◆ Exercise goal ◆
Filter the material, keeping only lines with the word "Sierra".

** Data for this task follows **

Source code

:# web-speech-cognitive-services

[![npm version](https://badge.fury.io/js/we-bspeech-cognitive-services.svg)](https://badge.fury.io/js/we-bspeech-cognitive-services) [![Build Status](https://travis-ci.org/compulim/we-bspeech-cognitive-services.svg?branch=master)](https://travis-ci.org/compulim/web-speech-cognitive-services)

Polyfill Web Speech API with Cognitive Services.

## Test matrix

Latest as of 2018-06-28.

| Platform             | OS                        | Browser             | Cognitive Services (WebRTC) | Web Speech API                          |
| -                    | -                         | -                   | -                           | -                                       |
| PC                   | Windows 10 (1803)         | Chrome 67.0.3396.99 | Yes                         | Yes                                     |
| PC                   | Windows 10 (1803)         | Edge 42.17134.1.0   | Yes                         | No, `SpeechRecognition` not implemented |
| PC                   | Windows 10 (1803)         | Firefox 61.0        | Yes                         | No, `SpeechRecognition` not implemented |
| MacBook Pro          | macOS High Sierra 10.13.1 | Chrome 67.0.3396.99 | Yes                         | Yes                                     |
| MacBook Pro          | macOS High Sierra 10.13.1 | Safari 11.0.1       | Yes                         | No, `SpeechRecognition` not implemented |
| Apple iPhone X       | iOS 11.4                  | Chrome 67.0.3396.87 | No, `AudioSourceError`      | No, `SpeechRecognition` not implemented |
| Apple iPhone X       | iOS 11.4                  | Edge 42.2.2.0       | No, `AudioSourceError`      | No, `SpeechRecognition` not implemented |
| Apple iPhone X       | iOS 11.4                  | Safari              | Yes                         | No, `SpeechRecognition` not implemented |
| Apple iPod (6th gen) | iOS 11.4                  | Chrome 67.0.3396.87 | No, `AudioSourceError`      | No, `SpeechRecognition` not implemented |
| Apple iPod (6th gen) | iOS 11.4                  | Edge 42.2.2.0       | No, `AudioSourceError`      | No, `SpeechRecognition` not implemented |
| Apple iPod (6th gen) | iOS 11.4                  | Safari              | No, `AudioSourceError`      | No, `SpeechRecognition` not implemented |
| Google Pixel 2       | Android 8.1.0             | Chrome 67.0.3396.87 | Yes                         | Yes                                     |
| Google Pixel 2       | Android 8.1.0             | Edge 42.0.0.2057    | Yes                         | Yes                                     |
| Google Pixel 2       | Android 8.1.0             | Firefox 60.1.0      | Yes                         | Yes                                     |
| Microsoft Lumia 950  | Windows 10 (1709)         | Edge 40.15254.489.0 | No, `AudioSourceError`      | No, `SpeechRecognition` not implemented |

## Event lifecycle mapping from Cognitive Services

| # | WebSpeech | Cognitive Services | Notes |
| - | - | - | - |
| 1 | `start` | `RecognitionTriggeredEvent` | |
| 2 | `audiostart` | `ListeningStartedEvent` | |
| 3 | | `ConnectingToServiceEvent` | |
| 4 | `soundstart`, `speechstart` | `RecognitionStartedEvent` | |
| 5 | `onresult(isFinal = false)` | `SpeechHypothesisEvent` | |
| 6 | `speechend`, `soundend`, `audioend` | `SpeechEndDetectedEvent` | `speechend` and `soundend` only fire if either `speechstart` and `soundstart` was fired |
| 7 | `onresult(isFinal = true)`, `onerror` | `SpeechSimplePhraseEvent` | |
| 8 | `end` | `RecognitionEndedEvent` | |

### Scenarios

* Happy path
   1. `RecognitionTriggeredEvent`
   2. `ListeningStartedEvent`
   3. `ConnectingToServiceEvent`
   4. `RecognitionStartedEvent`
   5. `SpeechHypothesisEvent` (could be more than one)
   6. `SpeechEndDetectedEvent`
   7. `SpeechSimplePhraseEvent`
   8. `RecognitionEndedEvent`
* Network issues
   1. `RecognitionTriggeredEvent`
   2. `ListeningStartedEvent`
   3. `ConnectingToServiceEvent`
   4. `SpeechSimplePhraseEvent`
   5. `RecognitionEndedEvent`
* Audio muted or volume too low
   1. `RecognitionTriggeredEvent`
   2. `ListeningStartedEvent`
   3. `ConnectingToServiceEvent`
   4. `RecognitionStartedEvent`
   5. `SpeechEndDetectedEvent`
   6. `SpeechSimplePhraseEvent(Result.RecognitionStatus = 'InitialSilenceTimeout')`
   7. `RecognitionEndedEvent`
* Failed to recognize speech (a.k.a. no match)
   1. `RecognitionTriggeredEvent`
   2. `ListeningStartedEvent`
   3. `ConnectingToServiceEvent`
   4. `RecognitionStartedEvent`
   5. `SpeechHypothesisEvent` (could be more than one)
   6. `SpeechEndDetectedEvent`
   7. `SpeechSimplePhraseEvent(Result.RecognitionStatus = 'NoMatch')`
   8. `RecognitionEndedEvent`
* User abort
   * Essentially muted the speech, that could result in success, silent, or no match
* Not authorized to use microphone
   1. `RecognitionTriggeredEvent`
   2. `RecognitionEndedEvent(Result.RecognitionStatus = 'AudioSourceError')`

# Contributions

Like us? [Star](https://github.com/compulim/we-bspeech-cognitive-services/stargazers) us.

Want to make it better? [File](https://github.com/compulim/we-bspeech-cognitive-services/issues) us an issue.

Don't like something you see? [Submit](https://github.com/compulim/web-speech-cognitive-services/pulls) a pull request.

** End of Data for this task **

◆ Answer to the problem ◆
| MacBook Pro          | macOS High Sierra 10.13.1 | Chrome 67.0.3396.99 | Yes                         | Yes                                     |
| MacBook Pro          | macOS High Sierra 10.13.1 | Safari 11.0.1       | Yes                         | No, `SpeechRecognition` not implemented |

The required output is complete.